Peter Benson: ISO 8000 is the international standard for quality data. It defines quality data as portable data that meets stated requirements.
Standards are common specifications and the purpose of standards is to make it easier to describe goods or services by replacing the detail of the specification with reference to a standard.
In practice standards are designed to be used in contracts. Standards do this by making it possible for a third party to independently validate that the goods or services are compliant with a standard specification.
When a software application or a data cleansing service provider claims that their product or service is ISO 8000 compliant you can be confident that the data can be delivered to you in an application independent format and that all the data specified in the data requirement has been provided.
If an application or a data service does not claim to be IS 8000 compliant then it is highly probable that the data can not be separated from the application or the service without substantial loss of value (for example a csv export) and you will not be provided with a specification of the data or provided with all the code tables. Basically you will be ‘locked-in’ to the application or service.
Dylan Jones: How has ISO 8000 progressed since we last spoke early in 2013? For example, are there any environmental factors, such as new regulations, that are helping develop the uptake of ISO 8000?
Peter Benson: There is a general recognition of the importance of quality data and a slow but steady increase in the awareness that claims about data being ‘quality data’ are often less than genuine.
Governments all over the world are realizing that data is not only the key to compliance verification but that the more accurately and formally they define (state) their requirements for data the easier and the cheaper it is for them to automate compliance verification.
We can expect that governments will continue to push for quality data and we are seeing the first signs of government agencies requiring ISO 8000 quality data.
Dylan Jones: For a business leader new to data quality and the ISO 8000 standard can you describe a practical use case for execution of ISO 8000 using a dataset they would be familiar with?
Peter Benson: ISO 8000 really comes into its own when a business leader has concerns about the quality of the data in their organization.
Asking IT for assurances on the quality of the corporate data is very different from asking for assurance that corporate data complies with ISO 8000.
In order to comply, a company needs to have formally stated its requirements for data and both these statements and the data itself must be encoded using a corporate dictionary. It is actually easier than it sounds but it does require that IT actually write down the data requirements which are defined by the data users.
Surprisingly this is less common than you would expect. IT may have its data models and metadata registries which are great but they rarely present these in a way that data users understand which are typically data entry forms or reports.
A data requirement is a statement of the data required to perform a specific function, if the data meets this requirement it is quality data but only from the perspective of this defined function it may not meet the requirements of another function where it would not be considered quality data.
Almost all companies today use one application or another to support the function of Customer Relationship Management (CRM). The application does not need to be complicated and spreadsheets work well too. All CRM applications start with defining the data elements, Name, Address, Telephone number and then typically include activity tracking fields.

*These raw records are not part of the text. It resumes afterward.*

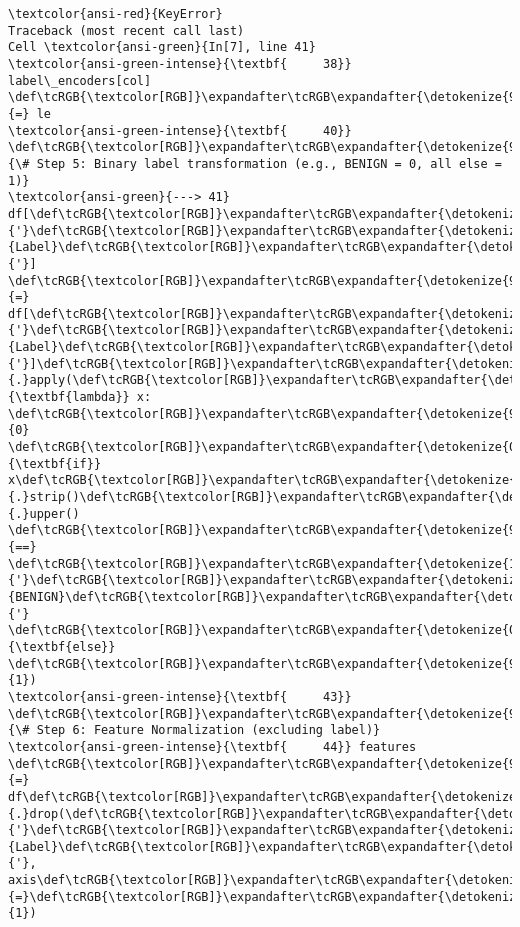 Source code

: \documentclass[11pt]{article}
\begin{document}
\begin{Verbatim}[commandchars=\\\{\}, frame=single, framerule=2mm, rulecolor=\color{outerrorbackground}]
\textcolor{ansi-red}{KeyError}                                  Traceback (most recent call last)
Cell \textcolor{ansi-green}{In[7], line 41}
\textcolor{ansi-green-intense}{\textbf{     38}}     label\_encoders[col] \def\tcRGB{\textcolor[RGB]}\expandafter\tcRGB\expandafter{\detokenize{98,98,98}}{=} le
\textcolor{ansi-green-intense}{\textbf{     40}} \def\tcRGB{\textcolor[RGB]}\expandafter\tcRGB\expandafter{\detokenize{95,135,135}}{\# Step 5: Binary label transformation (e.g., BENIGN = 0, all else = 1)}
\textcolor{ansi-green}{---> 41} df[\def\tcRGB{\textcolor[RGB]}\expandafter\tcRGB\expandafter{\detokenize{175,0,0}}{'}\def\tcRGB{\textcolor[RGB]}\expandafter\tcRGB\expandafter{\detokenize{175,0,0}}{Label}\def\tcRGB{\textcolor[RGB]}\expandafter\tcRGB\expandafter{\detokenize{175,0,0}}{'}] \def\tcRGB{\textcolor[RGB]}\expandafter\tcRGB\expandafter{\detokenize{98,98,98}}{=} df[\def\tcRGB{\textcolor[RGB]}\expandafter\tcRGB\expandafter{\detokenize{175,0,0}}{'}\def\tcRGB{\textcolor[RGB]}\expandafter\tcRGB\expandafter{\detokenize{175,0,0}}{Label}\def\tcRGB{\textcolor[RGB]}\expandafter\tcRGB\expandafter{\detokenize{175,0,0}}{'}]\def\tcRGB{\textcolor[RGB]}\expandafter\tcRGB\expandafter{\detokenize{98,98,98}}{.}apply(\def\tcRGB{\textcolor[RGB]}\expandafter\tcRGB\expandafter{\detokenize{0,135,0}}{\textbf{lambda}} x: \def\tcRGB{\textcolor[RGB]}\expandafter\tcRGB\expandafter{\detokenize{98,98,98}}{0} \def\tcRGB{\textcolor[RGB]}\expandafter\tcRGB\expandafter{\detokenize{0,135,0}}{\textbf{if}} x\def\tcRGB{\textcolor[RGB]}\expandafter\tcRGB\expandafter{\detokenize{98,98,98}}{.}strip()\def\tcRGB{\textcolor[RGB]}\expandafter\tcRGB\expandafter{\detokenize{98,98,98}}{.}upper() \def\tcRGB{\textcolor[RGB]}\expandafter\tcRGB\expandafter{\detokenize{98,98,98}}{==} \def\tcRGB{\textcolor[RGB]}\expandafter\tcRGB\expandafter{\detokenize{175,0,0}}{'}\def\tcRGB{\textcolor[RGB]}\expandafter\tcRGB\expandafter{\detokenize{175,0,0}}{BENIGN}\def\tcRGB{\textcolor[RGB]}\expandafter\tcRGB\expandafter{\detokenize{175,0,0}}{'} \def\tcRGB{\textcolor[RGB]}\expandafter\tcRGB\expandafter{\detokenize{0,135,0}}{\textbf{else}} \def\tcRGB{\textcolor[RGB]}\expandafter\tcRGB\expandafter{\detokenize{98,98,98}}{1})
\textcolor{ansi-green-intense}{\textbf{     43}} \def\tcRGB{\textcolor[RGB]}\expandafter\tcRGB\expandafter{\detokenize{95,135,135}}{\# Step 6: Feature Normalization (excluding label)}
\textcolor{ansi-green-intense}{\textbf{     44}} features \def\tcRGB{\textcolor[RGB]}\expandafter\tcRGB\expandafter{\detokenize{98,98,98}}{=} df\def\tcRGB{\textcolor[RGB]}\expandafter\tcRGB\expandafter{\detokenize{98,98,98}}{.}drop(\def\tcRGB{\textcolor[RGB]}\expandafter\tcRGB\expandafter{\detokenize{175,0,0}}{'}\def\tcRGB{\textcolor[RGB]}\expandafter\tcRGB\expandafter{\detokenize{175,0,0}}{Label}\def\tcRGB{\textcolor[RGB]}\expandafter\tcRGB\expandafter{\detokenize{175,0,0}}{'}, axis\def\tcRGB{\textcolor[RGB]}\expandafter\tcRGB\expandafter{\detokenize{98,98,98}}{=}\def\tcRGB{\textcolor[RGB]}\expandafter\tcRGB\expandafter{\detokenize{98,98,98}}{1})


\end{Verbatim}
\end{document}
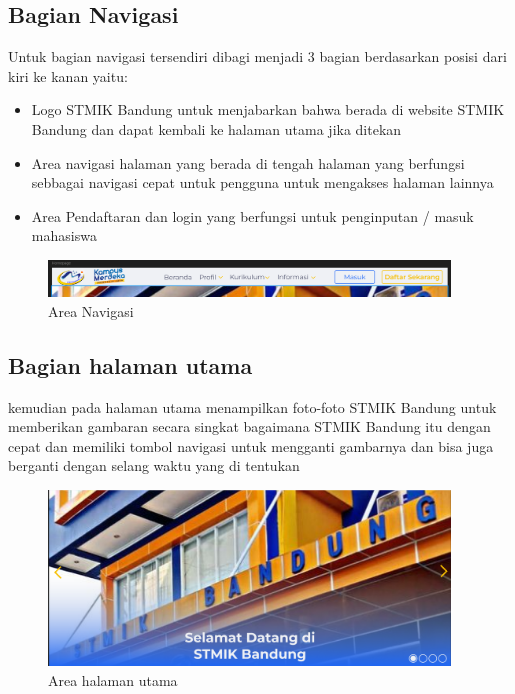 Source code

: \documentclass[a4paper, 12pt]{article}
\begin{document}
\subsection{Bagian Navigasi}
Untuk bagian navigasi tersendiri dibagi menjadi 3 bagian berdasarkan posisi dari kiri ke kanan yaitu:
\begin{itemize}
  \item Logo STMIK Bandung untuk menjabarkan bahwa berada di website STMIK Bandung dan dapat kembali ke halaman utama jika ditekan
  \item Area navigasi halaman yang berada di tengah halaman yang berfungsi sebbagai navigasi cepat untuk pengguna untuk mengakses halaman lainnya 
  \item Area Pendaftaran dan login yang berfungsi untuk penginputan / masuk mahasiswa
\end{itemize}
\begin{figure}[H]
  \begin{center}
    \includegraphics[width=0.95\textwidth]{images/gambar2.png}
  \end{center}
  \caption{Area Navigasi}\label{fig:navi}
\end{figure}

\subsection{Bagian halaman utama}
kemudian pada halaman utama menampilkan foto-foto STMIK Bandung untuk memberikan gambaran secara singkat bagaimana STMIK Bandung itu dengan cepat dan memiliki tombol navigasi untuk mengganti gambarnya dan bisa juga berganti dengan selang waktu yang di tentukan
\begin{figure}[H]
  \begin{center}
    \includegraphics[width=0.95\textwidth]{images/gambar3.png}
  \end{center}
  \caption{Area halaman utama}\label{fig:}
\end{figure}
\end{document}

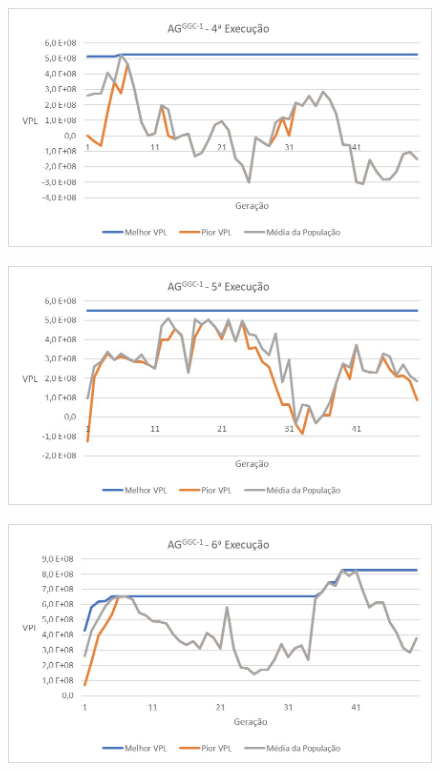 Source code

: \documentclass[12pt,a4paper]{report}
\begin{document}
\begin{figure}[H]
\centering

\includegraphics[scale=1]{GCC/4}
\end{figure}

\begin{figure}[htb]
\centering

\includegraphics[scale=1]{GCC/5}
\end{figure}


\begin{figure}[H]
\centering

\includegraphics[scale=1]{GCC/6}
\end{figure}
\end{document}
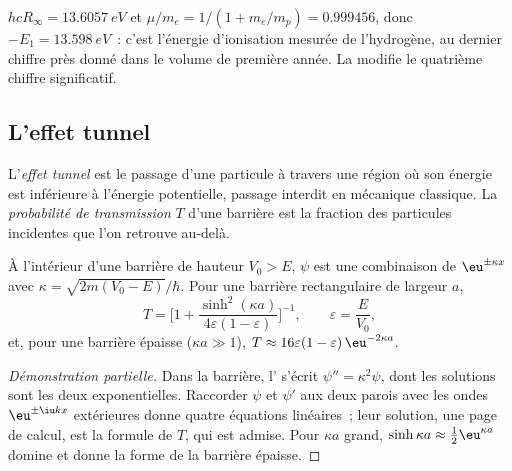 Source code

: \begin{example}\label{ex:b3:quantum-model-systems:ie}
$hcR_\infty = \qty{13.6057}{eV}$ et $\mu/m_e = 1/(1 + m_e/m_p) = 0.999456$, donc
$-E_1 = \qty{13.598}{eV}$~: c'est l'énergie d'ionisation mesurée de
l'hydrogène, au dernier chiffre près donné dans le volume de première
année. La  modifie le quatrième chiffre significatif.
\end{example}

\subsection*{L'effet tunnel}

\begin{definition}\label{def:b3:quantum-model-systems:tunnelling}
L'\emph{effet tunnel} est le passage d'une particule à
travers une région où son énergie est inférieure à l'énergie
potentielle, passage interdit en mécanique classique. La
\emph{probabilité de transmission}
$T$ d'une barrière est la fraction des particules incidentes que l'on
retrouve au-delà.
\end{definition}

\begin{proposition}\label{prop:b3:quantum-model-systems:barrier}
À l'intérieur d'une barrière de hauteur $V_0 > E$, $\psi$ est une
combinaison de
$\eu^{\pm\kappa x}$ avec $\kappa = \sqrt{2m(V_0 - E)}/\hbar$. Pour une
barrière rectangulaire de largeur $a$,
\[
T = \Big[1 + \frac{\sinh^2(\kappa a)}{4\varepsilon(1-\varepsilon)}\Big]^{-1},
\qquad \varepsilon = \frac{E}{V_0},
\]
et, pour une barrière épaisse ($\kappa a \gg 1$), $T \approx 16\varepsilon(1-\varepsilon)
\,\eu^{-2\kappa a}$.
\end{proposition}

\begin{proof}[Démonstration partielle]
Dans la barrière, l' s'écrit $\psi'' = \kappa^2\psi$,
dont les solutions sont les deux exponentielles. Raccorder $\psi$ et
$\psi'$ aux deux parois avec les ondes $\eu^{\pm\iu kx}$ extérieures donne
quatre équations linéaires~; leur solution, une page de calcul, est la
formule de $T$, qui est admise. Pour
$\kappa a$ grand, $\sinh\kappa a \approx \frac12\eu^{\kappa a}$ domine et
donne la forme de la barrière épaisse.
\end{proof}

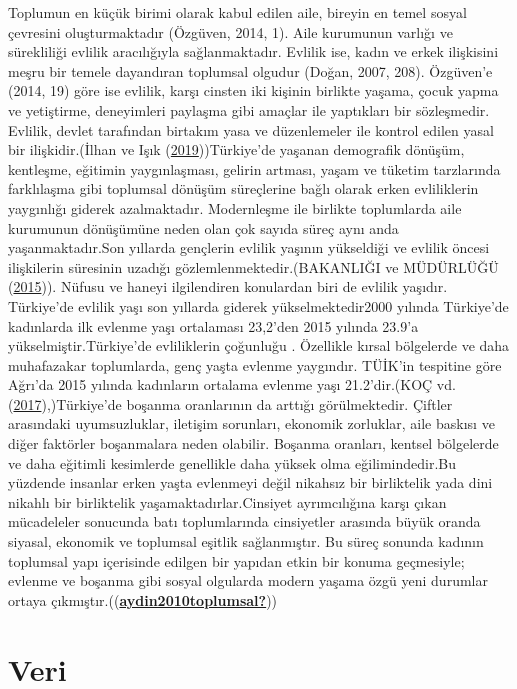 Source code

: \documentclass[
  12pt,
]{article}
\begin{document}
Toplumun en küçük birimi olarak kabul edilen aile, bireyin en temel sosyal çevresini oluşturmaktadır (Özgüven, 2014, 1). Aile kurumunun varlığı ve sürekliliği evlilik aracılığıyla sağlanmaktadır. Evlilik ise, kadın ve erkek ilişkisini meşru bir temele dayandıran toplumsal olgudur (Doğan, 2007, 208). Özgüven'e (2014, 19) göre ise evlilik, karşı cinsten iki kişinin birlikte yaşama, çocuk yapma ve yetiştirme, deneyimleri paylaşma gibi amaçlar ile yaptıkları bir sözleşmedir. Evlilik, devlet tarafından birtakım yasa ve düzenlemeler ile kontrol edilen yasal bir ilişkidir.(İlhan ve Işık (\protect\hyperlink{ref-ilhan2019marriage}{2019}))Türkiye'de yaşanan demografik dönüşüm, kentleşme, eğitimin yaygınlaşması, gelirin artması, yaşam ve tüketim tarzlarında farklılaşma gibi toplumsal dönüşüm süreçlerine bağlı olarak erken evliliklerin yaygınlığı giderek azalmaktadır. Modernleşme ile birlikte toplumlarda aile kurumunun dönüşümüne neden olan çok sayıda süreç aynı anda yaşanmaktadır.Son yıllarda gençlerin evlilik yaşının yükseldiği ve evlilik öncesi ilişkilerin süresinin uzadığı gözlemlenmektedir.(BAKANLIĞI ve MÜDÜRLÜĞÜ (\protect\hyperlink{ref-bakanliugi2015turkiye}{2015})). Nüfusu ve haneyi ilgilendiren konulardan biri de evlilik yaşıdır. Türkiye'de evlilik yaşı son yıllarda giderek yükselmektedir2000 yılında Türkiye'de kadınlarda ilk evlenme yaşı ortalaması 23,2'den 2015 yılında 23.9'a yükselmiştir.Türkiye'de evliliklerin çoğunluğu . Özellikle kırsal bölgelerde ve daha muhafazakar toplumlarda, genç yaşta evlenme yaygındır. TÜİK'in tespitine göre Ağrı'da 2015 yılında kadınların ortalama evlenme yaşı 21.2'dir.(KOÇ vd. (\protect\hyperlink{ref-kocc2017development}{2017}),)Türkiye'de boşanma oranlarının da arttığı görülmektedir. Çiftler arasındaki uyumsuzluklar, iletişim sorunları, ekonomik zorluklar, aile baskısı ve diğer faktörler boşanmalara neden olabilir. Boşanma oranları, kentsel bölgelerde ve daha eğitimli kesimlerde genellikle daha yüksek olma eğilimindedir.Bu yüzdende insanlar erken yaşta evlenmeyi değil nikahsız bir birliktelik yada dini nikahlı bir birliktelik yaşamaktadırlar.Cinsiyet ayrımcılığına karşı çıkan mücadeleler sonucunda batı toplumlarında cinsiyetler arasında büyük oranda siyasal, ekonomik ve toplumsal eşitlik sağlanmıştır. Bu süreç sonunda kadının toplumsal yapı içerisinde edilgen bir yapıdan etkin bir konuma geçmesiyle; evlenme ve boşanma gibi sosyal olgularda modern yaşama özgü yeni durumlar ortaya çıkmıştır.((\protect\hyperlink{ref-aydin2010toplumsal}{\textbf{aydin2010toplumsal?}}))

\hypertarget{veri}{%
\section{Veri}\label{veri}}
\end{document}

ISO 8000 simply requires that the data elements and coded values be explicitly defined. Anyone who has ever built a spreadsheet for names and addresses knows how quickly the project can head south as they find work arounds for more and more exceptions to the point where the original column headings make very little sense.
ISO 8000 is a method that seeks to keep the metadata and the data in sync and this starts with not just naming the column but providing a definition. To some degree this is similar to a programmer documenting their code. With better column labelling and definitions to back the labels up it becomes easier to combine the data with other data.
Here again ISO 8000 provides guidance on how to track the source of data, this is called provenance. Companies and government agencies are also realizing the importance of provenance, portable data that meets stated requirements is the first grade of quality, the next is portable data that meets stated requirements, from a declared source.
Dylan Jones: What do you see in the future of data quality?
Peter Benson: I think we have reached the stage where most companies understand the value of quality data and we are starting to see better and lower cost applications for cataloging and data cleansing that are using common industry templates and description rules to create industry standard descriptions.
This will make it easier to exchange data. I can remember when the first desktop spreadsheet, Visicalc, hit the market at $100 and when what is now Quickbooks came out at $26. They both made a big difference to accounting.
ECCMA has just released an ISO 8000 community cataloging and data cleansing application that accesses the ECCMA library of industry standard cataloging templates and the ECCMA Open Technical Dictionary (eOTD) as well as default description rules that can be easily modified to create consistent names descriptions in any product information management, Master data, maintenance planning or procurement application.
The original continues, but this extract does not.